What the task asks ▸ Skipping all pictures, set down the lines of the listing from the first through the one with "This technology allows".

++++ Data for review

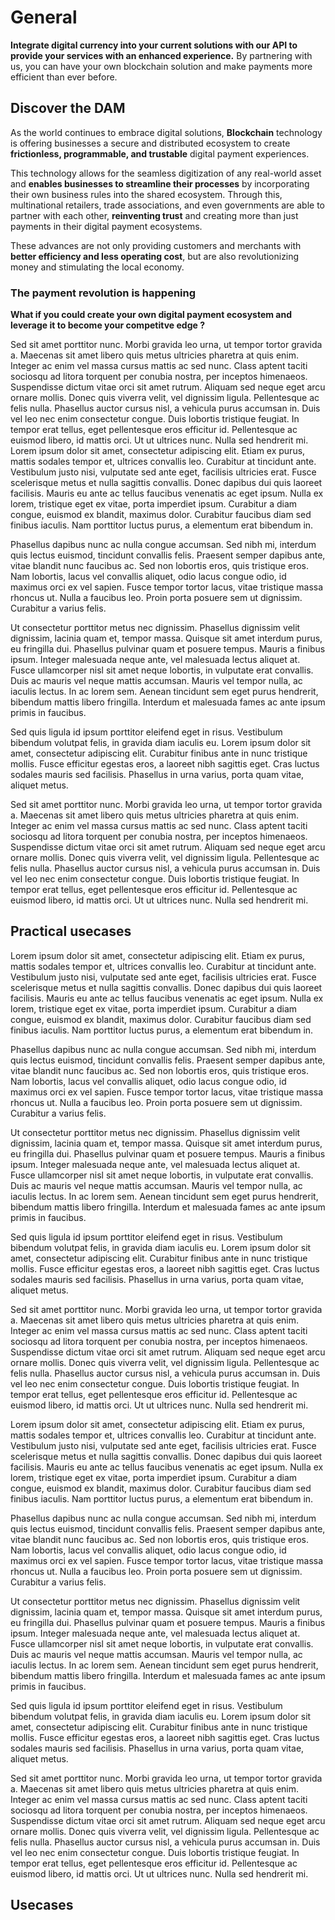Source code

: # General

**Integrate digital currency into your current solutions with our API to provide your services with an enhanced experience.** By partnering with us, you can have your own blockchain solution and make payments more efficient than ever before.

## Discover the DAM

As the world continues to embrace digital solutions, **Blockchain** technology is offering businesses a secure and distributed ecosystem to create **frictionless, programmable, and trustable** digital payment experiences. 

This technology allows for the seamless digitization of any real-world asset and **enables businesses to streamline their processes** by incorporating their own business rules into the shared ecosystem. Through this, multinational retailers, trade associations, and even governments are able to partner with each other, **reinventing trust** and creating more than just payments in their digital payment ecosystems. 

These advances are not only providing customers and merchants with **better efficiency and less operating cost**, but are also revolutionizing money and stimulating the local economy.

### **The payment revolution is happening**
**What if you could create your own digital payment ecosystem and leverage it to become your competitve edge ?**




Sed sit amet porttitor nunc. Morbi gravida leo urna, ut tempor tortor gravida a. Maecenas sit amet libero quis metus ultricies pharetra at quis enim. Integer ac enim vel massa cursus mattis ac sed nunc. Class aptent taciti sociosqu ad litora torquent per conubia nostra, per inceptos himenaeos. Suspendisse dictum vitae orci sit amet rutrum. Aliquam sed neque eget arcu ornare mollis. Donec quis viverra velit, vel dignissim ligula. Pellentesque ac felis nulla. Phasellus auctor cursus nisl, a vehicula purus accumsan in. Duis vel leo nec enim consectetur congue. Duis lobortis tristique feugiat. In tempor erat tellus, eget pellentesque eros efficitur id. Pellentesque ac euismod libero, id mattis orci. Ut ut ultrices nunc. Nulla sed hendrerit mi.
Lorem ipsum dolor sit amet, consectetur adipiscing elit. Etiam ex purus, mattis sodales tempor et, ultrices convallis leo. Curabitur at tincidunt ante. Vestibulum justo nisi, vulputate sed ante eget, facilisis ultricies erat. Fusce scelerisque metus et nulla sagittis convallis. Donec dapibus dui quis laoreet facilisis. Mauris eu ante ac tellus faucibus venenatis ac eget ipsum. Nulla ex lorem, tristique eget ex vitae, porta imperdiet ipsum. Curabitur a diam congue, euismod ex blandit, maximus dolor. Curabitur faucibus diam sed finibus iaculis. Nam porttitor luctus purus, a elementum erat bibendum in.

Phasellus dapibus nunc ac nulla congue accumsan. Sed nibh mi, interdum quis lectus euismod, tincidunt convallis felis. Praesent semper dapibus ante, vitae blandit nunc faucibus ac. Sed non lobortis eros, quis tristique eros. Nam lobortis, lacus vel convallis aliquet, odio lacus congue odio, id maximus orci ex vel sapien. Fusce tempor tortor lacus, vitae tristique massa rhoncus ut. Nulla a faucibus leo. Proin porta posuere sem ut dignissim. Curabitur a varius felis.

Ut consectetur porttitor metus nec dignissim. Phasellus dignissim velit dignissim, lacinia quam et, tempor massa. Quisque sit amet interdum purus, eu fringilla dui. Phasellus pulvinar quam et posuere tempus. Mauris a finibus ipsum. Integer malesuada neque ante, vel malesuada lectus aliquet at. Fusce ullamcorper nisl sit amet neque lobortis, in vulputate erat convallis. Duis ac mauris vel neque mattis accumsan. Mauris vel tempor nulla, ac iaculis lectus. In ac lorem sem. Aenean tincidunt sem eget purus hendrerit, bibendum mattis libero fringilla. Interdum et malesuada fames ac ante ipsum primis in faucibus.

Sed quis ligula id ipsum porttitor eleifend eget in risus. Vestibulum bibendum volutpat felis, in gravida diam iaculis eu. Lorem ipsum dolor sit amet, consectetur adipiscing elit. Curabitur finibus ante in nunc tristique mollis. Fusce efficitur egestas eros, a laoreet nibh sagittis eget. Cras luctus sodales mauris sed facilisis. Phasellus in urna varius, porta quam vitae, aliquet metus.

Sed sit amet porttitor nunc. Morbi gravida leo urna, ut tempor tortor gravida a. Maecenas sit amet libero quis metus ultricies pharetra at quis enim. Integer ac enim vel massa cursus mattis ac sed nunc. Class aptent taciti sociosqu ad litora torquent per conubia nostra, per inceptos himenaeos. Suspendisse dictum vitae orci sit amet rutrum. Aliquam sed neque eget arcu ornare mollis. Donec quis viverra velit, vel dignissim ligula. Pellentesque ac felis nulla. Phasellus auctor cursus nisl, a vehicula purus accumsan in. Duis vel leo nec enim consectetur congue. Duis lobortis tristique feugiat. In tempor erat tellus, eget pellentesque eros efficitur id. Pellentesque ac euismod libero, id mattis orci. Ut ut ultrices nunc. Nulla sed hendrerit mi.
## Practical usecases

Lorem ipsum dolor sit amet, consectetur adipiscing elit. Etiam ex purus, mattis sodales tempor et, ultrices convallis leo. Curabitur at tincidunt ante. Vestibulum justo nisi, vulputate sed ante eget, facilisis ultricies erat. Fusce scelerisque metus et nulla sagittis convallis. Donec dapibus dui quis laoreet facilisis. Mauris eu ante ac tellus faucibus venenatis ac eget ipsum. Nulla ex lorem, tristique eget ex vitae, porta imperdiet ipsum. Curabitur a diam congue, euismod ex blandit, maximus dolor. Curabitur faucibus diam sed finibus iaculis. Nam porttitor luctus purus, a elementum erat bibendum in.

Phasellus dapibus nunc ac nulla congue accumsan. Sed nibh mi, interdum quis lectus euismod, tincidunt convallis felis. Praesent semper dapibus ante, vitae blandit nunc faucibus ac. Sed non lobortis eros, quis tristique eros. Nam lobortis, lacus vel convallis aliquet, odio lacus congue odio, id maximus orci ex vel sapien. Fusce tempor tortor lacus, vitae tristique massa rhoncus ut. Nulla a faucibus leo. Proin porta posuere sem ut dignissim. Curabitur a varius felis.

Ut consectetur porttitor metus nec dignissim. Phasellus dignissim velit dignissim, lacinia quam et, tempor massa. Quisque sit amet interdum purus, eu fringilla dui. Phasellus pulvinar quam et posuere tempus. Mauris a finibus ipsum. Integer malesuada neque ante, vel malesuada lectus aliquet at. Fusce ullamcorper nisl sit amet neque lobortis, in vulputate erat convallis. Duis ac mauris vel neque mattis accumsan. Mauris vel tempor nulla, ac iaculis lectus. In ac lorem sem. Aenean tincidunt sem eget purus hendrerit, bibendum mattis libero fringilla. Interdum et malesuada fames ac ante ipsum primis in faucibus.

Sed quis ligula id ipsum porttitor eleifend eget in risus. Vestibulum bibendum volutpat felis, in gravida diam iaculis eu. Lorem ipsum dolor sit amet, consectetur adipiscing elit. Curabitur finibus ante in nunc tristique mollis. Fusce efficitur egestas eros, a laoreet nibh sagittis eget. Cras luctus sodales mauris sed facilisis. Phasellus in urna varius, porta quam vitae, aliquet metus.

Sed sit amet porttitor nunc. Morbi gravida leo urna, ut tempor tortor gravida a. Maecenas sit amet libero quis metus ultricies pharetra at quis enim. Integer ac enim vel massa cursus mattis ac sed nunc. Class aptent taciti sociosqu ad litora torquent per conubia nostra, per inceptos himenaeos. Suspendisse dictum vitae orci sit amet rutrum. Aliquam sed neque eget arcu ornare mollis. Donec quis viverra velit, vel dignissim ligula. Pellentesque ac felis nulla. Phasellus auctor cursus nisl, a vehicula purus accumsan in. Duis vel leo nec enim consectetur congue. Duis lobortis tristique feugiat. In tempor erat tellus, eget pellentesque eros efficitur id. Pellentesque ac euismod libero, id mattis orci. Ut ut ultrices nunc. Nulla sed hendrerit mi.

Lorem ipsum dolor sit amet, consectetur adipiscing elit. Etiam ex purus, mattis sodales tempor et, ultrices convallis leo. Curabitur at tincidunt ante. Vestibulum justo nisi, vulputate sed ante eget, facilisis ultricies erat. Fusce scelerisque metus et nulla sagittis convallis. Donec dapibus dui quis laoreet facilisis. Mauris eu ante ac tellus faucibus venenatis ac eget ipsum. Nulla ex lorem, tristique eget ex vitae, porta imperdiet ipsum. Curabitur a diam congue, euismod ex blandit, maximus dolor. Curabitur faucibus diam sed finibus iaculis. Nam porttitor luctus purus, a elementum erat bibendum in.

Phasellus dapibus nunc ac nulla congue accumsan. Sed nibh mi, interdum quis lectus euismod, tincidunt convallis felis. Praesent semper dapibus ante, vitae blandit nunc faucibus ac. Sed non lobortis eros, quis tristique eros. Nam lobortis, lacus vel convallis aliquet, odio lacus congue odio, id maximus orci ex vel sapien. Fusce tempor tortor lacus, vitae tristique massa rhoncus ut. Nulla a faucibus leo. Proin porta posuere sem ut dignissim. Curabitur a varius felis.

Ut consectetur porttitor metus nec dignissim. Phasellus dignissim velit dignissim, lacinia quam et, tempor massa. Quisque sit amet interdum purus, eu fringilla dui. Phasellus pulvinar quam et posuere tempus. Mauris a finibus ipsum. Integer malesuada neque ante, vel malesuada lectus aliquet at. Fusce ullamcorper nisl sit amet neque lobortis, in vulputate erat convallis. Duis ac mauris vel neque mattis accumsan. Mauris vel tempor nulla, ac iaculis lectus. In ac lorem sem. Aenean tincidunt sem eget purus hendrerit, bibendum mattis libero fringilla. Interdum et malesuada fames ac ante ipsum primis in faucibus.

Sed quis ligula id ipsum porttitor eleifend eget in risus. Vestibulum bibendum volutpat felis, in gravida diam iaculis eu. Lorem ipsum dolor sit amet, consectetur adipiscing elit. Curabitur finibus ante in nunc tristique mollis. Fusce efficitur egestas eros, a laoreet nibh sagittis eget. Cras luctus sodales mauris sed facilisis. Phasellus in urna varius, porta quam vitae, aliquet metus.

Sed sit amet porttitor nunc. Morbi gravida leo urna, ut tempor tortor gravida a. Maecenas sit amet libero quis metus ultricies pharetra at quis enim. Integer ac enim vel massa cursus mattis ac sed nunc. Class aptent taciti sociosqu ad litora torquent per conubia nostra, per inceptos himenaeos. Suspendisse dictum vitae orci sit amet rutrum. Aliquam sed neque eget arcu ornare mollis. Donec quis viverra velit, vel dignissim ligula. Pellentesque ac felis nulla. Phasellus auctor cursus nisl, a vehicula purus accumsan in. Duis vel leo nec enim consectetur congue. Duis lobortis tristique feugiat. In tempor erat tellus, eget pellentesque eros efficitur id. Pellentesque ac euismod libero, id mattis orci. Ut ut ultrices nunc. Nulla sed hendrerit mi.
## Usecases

++++++++

Result ▸
Source code

: # General

**Integrate digital currency into your current solutions with our API to provide your services with an enhanced experience.** By partnering with us, you can have your own blockchain solution and make payments more efficient than ever before.

## Discover the DAM

As the world continues to embrace digital solutions, **Blockchain** technology is offering businesses a secure and distributed ecosystem to create **frictionless, programmable, and trustable** digital payment experiences. 

This technology allows for the seamless digitization of any real-world asset and **enables businesses to streamline their processes** by incorporating their own business rules into the shared ecosystem. Through this, multinational retailers, trade associations, and even governments are able to partner with each other, **reinventing trust** and creating more than just payments in their digital payment ecosystems. 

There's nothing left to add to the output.